Kraken will pay the SEC $30M in settlement fines, and the company will "immediately" end its crypto staking-as-a-service platform.
The SEC charged the company with selling unregistered securities to U.S. customers, violating federal securities laws.
- Kraken will unstake any assets staked by U.S.-based users except for staked Ether.
- Ether staking will end when Ethereum Network's Shanghai upgrade is completed.
- Note: This only affects U.S.-based clients.
- Kraken claims investors can get a 20% yield on its staking services; the SEC argues that the firm was offering 21%.
- Staking is the process by which proof-of-stake blockchain networks maintain security.
- Benefits:
Staking crypto increases the blockchain's resistance to attacks and
hacks, increasing transaction speed.

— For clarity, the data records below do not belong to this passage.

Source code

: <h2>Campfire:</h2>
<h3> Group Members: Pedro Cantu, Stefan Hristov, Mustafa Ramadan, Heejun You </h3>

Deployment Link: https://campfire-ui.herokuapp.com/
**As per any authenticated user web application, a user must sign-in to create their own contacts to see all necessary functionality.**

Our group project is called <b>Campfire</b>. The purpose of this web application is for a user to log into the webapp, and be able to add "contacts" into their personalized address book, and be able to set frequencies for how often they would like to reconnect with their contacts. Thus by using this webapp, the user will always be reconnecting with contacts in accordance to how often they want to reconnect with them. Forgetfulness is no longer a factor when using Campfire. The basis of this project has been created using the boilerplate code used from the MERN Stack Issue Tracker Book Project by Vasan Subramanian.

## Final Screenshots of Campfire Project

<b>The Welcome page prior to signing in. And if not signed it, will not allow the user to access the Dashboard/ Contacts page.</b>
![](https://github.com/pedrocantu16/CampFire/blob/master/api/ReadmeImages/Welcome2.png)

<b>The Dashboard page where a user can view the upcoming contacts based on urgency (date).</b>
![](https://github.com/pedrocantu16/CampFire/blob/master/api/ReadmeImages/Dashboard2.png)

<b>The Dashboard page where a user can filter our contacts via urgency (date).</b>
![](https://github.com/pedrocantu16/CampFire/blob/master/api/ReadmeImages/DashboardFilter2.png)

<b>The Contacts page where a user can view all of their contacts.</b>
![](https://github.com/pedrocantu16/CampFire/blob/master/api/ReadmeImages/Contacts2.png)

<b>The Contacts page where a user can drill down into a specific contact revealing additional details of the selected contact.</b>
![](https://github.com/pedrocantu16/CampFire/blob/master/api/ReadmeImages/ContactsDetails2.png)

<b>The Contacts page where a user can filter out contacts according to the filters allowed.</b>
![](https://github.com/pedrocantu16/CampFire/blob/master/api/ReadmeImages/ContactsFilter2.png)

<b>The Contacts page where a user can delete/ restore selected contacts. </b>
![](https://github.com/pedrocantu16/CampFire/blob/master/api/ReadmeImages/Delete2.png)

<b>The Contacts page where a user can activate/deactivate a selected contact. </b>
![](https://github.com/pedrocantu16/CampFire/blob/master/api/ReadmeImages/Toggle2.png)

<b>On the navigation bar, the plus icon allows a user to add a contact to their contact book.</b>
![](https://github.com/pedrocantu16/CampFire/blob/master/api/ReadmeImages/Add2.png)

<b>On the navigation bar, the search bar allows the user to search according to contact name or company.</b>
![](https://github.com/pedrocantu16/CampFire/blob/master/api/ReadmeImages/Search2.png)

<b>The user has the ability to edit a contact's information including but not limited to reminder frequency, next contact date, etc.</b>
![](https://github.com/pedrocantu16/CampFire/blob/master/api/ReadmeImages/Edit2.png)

Every time you stake crypto, you
add another layer of protection to the network.
- It offers users
a way of earning interest or "rewards" for holding certain types of
cryptocurrency and placing them in a smart contract, like Tezos, Cosmos,
or even Ethereum 2.0 once it launches.
- In other words, think of staking as depositing currency to a bank account and accumulating interest.
- When you stake crypto, you put it up as collateral to help validate transactions.
- The network's decentralized validators post crypto as a form of collateral.
- They receive more tokens as a reward for remaining honest.
- Note: not all tokens can be staked; only cryptocurrencies that use a Proof-of-Stake (PoS) algorithm can be staked.